● **Instructions to follow**
Write the data out again so that it matches word for word.

(Records from a data source)
+===+
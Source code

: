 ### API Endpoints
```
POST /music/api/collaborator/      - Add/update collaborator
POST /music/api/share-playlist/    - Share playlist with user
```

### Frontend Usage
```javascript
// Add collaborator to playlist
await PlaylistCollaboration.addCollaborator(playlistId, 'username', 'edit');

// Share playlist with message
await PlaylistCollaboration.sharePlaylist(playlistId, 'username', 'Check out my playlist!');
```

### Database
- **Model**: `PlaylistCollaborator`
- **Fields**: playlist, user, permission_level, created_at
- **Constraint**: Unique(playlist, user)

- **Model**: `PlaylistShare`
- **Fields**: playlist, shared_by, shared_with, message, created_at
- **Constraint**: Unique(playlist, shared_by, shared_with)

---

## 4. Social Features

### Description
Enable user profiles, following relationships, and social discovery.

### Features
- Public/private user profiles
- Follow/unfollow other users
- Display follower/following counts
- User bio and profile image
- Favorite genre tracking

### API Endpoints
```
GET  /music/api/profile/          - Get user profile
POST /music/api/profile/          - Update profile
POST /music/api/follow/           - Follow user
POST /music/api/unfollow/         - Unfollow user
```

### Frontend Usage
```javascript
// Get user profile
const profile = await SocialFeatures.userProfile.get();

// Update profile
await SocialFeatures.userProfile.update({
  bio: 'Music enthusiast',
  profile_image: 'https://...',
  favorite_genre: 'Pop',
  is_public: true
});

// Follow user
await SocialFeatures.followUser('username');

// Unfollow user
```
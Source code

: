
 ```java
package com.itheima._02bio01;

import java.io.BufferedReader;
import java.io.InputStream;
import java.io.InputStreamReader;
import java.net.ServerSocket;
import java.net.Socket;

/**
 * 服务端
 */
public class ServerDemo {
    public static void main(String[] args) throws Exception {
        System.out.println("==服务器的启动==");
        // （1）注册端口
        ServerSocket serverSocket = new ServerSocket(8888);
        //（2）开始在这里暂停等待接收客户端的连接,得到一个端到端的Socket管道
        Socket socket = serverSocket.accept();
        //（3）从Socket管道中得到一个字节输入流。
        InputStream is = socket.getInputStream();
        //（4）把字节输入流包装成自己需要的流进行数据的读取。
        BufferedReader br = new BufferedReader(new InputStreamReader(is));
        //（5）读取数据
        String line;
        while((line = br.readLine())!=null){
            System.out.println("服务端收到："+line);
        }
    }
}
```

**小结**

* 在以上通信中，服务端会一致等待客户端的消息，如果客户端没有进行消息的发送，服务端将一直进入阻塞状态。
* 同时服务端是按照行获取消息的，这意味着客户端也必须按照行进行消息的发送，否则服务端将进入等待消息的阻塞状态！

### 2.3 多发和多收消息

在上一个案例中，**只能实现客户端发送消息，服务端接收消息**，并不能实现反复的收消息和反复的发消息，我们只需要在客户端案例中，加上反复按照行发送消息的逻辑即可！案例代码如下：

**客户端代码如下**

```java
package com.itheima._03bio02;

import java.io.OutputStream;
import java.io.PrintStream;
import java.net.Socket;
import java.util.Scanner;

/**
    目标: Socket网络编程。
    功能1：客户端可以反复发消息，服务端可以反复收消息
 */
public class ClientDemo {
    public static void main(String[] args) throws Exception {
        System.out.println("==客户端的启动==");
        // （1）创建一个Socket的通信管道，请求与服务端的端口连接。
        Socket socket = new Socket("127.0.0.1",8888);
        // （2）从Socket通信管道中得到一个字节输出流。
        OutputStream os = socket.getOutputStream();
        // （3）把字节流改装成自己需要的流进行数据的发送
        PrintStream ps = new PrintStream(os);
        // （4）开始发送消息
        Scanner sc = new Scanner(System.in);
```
+===+
● **Solved exercise**
Source code

: ### API Endpoints
```
POST /music/api/collaborator/      - Add/update collaborator
POST /music/api/share-playlist/    - Share playlist with user
```

### Frontend Usage
```javascript
// Add collaborator to playlist
await PlaylistCollaboration.addCollaborator(playlistId, 'username', 'edit');

// Share playlist with message
await PlaylistCollaboration.sharePlaylist(playlistId, 'username', 'Check out my playlist!');
```

### Database
- **Model**: `PlaylistCollaborator`
- **Fields**: playlist, user, permission_level, created_at
- **Constraint**: Unique(playlist, user)

- **Model**: `PlaylistShare`
- **Fields**: playlist, shared_by, shared_with, message, created_at
- **Constraint**: Unique(playlist, shared_by, shared_with)

---

## 4. Social Features

### Description
Enable user profiles, following relationships, and social discovery.

### Features
- Public/private user profiles
- Follow/unfollow other users
- Display follower/following counts
- User bio and profile image
- Favorite genre tracking

### API Endpoints
```
GET  /music/api/profile/          - Get user profile
POST /music/api/profile/          - Update profile
POST /music/api/follow/           - Follow user
POST /music/api/unfollow/         - Unfollow user
```

### Frontend Usage
```javascript
// Get user profile
const profile = await SocialFeatures.userProfile.get();

// Update profile
await SocialFeatures.userProfile.update({
  bio: 'Music enthusiast',
  profile_image: 'https://...',
  favorite_genre: 'Pop',
  is_public: true
});

// Follow user
await SocialFeatures.followUser('username');

// Unfollow user
```
Source code

:
 ```java
package com.itheima._02bio01;

import java.io.BufferedReader;
import java.io.InputStream;
import java.io.InputStreamReader;
import java.net.ServerSocket;
import java.net.Socket;

/**
 * 服务端
 */
public class ServerDemo {
    public static void main(String[] args) throws Exception {
        System.out.println("==服务器的启动==");
        // （1）注册端口
        ServerSocket serverSocket = new ServerSocket(8888);
        //（2）开始在这里暂停等待接收客户端的连接,得到一个端到端的Socket管道
        Socket socket = serverSocket.accept();
        //（3）从Socket管道中得到一个字节输入流。
        InputStream is = socket.getInputStream();
        //（4）把字节输入流包装成自己需要的流进行数据的读取。
        BufferedReader br = new BufferedReader(new InputStreamReader(is));
        //（5）读取数据
        String line;
        while((line = br.readLine())!=null){
            System.out.println("服务端收到："+line);
        }
    }
}
```

**小结**

* 在以上通信中，服务端会一致等待客户端的消息，如果客户端没有进行消息的发送，服务端将一直进入阻塞状态。
* 同时服务端是按照行获取消息的，这意味着客户端也必须按照行进行消息的发送，否则服务端将进入等待消息的阻塞状态！

### 2.3 多发和多收消息

在上一个案例中，**只能实现客户端发送消息，服务端接收消息**，并不能实现反复的收消息和反复的发消息，我们只需要在客户端案例中，加上反复按照行发送消息的逻辑即可！案例代码如下：

**客户端代码如下**

```java
package com.itheima._03bio02;

import java.io.OutputStream;
import java.io.PrintStream;
import java.net.Socket;
import java.util.Scanner;

/**
    目标: Socket网络编程。
    功能1：客户端可以反复发消息，服务端可以反复收消息
 */
public class ClientDemo {
    public static void main(String[] args) throws Exception {
        System.out.println("==客户端的启动==");
        // （1）创建一个Socket的通信管道，请求与服务端的端口连接。
        Socket socket = new Socket("127.0.0.1",8888);
        // （2）从Socket通信管道中得到一个字节输出流。
        OutputStream os = socket.getOutputStream();
        // （3）把字节流改装成自己需要的流进行数据的发送
        PrintStream ps = new PrintStream(os);
        // （4）开始发送消息
        Scanner sc = new Scanner(System.in);
```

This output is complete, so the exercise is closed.